_Instructions for the task_.
This exercise calls for an exact copy of the data below.

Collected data

──────────────────────────────

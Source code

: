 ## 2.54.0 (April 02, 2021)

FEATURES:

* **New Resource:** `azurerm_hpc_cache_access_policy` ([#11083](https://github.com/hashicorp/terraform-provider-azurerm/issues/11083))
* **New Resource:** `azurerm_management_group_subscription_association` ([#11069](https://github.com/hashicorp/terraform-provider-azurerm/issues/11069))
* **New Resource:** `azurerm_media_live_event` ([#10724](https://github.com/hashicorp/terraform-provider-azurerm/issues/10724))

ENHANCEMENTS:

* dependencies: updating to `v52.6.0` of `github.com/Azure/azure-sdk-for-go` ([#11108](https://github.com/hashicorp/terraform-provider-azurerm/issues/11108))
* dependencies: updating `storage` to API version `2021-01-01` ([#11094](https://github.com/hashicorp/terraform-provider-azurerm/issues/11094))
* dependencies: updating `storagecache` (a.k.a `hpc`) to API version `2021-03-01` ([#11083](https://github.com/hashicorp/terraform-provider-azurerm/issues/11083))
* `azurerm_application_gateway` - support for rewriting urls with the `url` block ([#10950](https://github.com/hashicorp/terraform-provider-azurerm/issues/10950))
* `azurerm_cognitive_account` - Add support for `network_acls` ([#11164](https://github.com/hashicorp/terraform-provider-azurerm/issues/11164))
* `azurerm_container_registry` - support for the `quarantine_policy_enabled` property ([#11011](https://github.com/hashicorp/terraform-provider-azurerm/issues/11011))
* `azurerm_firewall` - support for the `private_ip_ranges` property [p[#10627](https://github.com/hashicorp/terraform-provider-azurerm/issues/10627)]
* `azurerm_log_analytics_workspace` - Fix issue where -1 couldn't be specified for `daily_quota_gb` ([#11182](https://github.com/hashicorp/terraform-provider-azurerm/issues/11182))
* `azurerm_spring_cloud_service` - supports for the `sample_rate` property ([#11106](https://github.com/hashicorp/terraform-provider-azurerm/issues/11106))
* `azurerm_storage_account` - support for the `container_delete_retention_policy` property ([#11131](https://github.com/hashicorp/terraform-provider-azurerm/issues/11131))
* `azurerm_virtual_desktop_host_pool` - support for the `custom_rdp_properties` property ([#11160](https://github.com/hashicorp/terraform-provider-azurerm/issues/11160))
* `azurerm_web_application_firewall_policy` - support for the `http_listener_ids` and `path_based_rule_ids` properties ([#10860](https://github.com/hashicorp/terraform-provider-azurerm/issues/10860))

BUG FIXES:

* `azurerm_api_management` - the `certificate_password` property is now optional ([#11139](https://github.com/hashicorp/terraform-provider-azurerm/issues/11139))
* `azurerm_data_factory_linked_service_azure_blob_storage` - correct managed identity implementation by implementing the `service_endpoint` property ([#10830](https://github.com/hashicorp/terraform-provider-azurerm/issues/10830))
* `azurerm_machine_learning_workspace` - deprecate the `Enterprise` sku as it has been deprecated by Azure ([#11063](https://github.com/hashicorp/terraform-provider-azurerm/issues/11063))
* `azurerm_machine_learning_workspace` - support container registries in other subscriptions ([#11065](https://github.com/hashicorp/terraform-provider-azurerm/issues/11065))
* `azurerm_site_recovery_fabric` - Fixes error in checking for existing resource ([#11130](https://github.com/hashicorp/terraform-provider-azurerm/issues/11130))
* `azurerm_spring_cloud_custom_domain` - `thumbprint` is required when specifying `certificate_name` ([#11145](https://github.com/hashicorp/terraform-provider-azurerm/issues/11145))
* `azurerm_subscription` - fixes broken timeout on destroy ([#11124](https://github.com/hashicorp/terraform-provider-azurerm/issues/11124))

──────────────────────────────

_Task output_.
Source code

: ## 2.54.0 (April 02, 2021)

FEATURES:

* **New Resource:** `azurerm_hpc_cache_access_policy` ([#11083](https://github.com/hashicorp/terraform-provider-azurerm/issues/11083))
* **New Resource:** `azurerm_management_group_subscription_association` ([#11069](https://github.com/hashicorp/terraform-provider-azurerm/issues/11069))
* **New Resource:** `azurerm_media_live_event` ([#10724](https://github.com/hashicorp/terraform-provider-azurerm/issues/10724))

ENHANCEMENTS:

* dependencies: updating to `v52.6.0` of `github.com/Azure/azure-sdk-for-go` ([#11108](https://github.com/hashicorp/terraform-provider-azurerm/issues/11108))
* dependencies: updating `storage` to API version `2021-01-01` ([#11094](https://github.com/hashicorp/terraform-provider-azurerm/issues/11094))
* dependencies: updating `storagecache` (a.k.a `hpc`) to API version `2021-03-01` ([#11083](https://github.com/hashicorp/terraform-provider-azurerm/issues/11083))
* `azurerm_application_gateway` - support for rewriting urls with the `url` block ([#10950](https://github.com/hashicorp/terraform-provider-azurerm/issues/10950))
* `azurerm_cognitive_account` - Add support for `network_acls` ([#11164](https://github.com/hashicorp/terraform-provider-azurerm/issues/11164))
* `azurerm_container_registry` - support for the `quarantine_policy_enabled` property ([#11011](https://github.com/hashicorp/terraform-provider-azurerm/issues/11011))
* `azurerm_firewall` - support for the `private_ip_ranges` property [p[#10627](https://github.com/hashicorp/terraform-provider-azurerm/issues/10627)]
* `azurerm_log_analytics_workspace` - Fix issue where -1 couldn't be specified for `daily_quota_gb` ([#11182](https://github.com/hashicorp/terraform-provider-azurerm/issues/11182))
* `azurerm_spring_cloud_service` - supports for the `sample_rate` property ([#11106](https://github.com/hashicorp/terraform-provider-azurerm/issues/11106))
* `azurerm_storage_account` - support for the `container_delete_retention_policy` property ([#11131](https://github.com/hashicorp/terraform-provider-azurerm/issues/11131))
* `azurerm_virtual_desktop_host_pool` - support for the `custom_rdp_properties` property ([#11160](https://github.com/hashicorp/terraform-provider-azurerm/issues/11160))
* `azurerm_web_application_firewall_policy` - support for the `http_listener_ids` and `path_based_rule_ids` properties ([#10860](https://github.com/hashicorp/terraform-provider-azurerm/issues/10860))

BUG FIXES:

* `azurerm_api_management` - the `certificate_password` property is now optional ([#11139](https://github.com/hashicorp/terraform-provider-azurerm/issues/11139))
* `azurerm_data_factory_linked_service_azure_blob_storage` - correct managed identity implementation by implementing the `service_endpoint` property ([#10830](https://github.com/hashicorp/terraform-provider-azurerm/issues/10830))
* `azurerm_machine_learning_workspace` - deprecate the `Enterprise` sku as it has been deprecated by Azure ([#11063](https://github.com/hashicorp/terraform-provider-azurerm/issues/11063))
* `azurerm_machine_learning_workspace` - support container registries in other subscriptions ([#11065](https://github.com/hashicorp/terraform-provider-azurerm/issues/11065))
* `azurerm_site_recovery_fabric` - Fixes error in checking for existing resource ([#11130](https://github.com/hashicorp/terraform-provider-azurerm/issues/11130))
* `azurerm_spring_cloud_custom_domain` - `thumbprint` is required when specifying `certificate_name` ([#11145](https://github.com/hashicorp/terraform-provider-azurerm/issues/11145))
* `azurerm_subscription` - fixes broken timeout on destroy ([#11124](https://github.com/hashicorp/terraform-provider-azurerm/issues/11124))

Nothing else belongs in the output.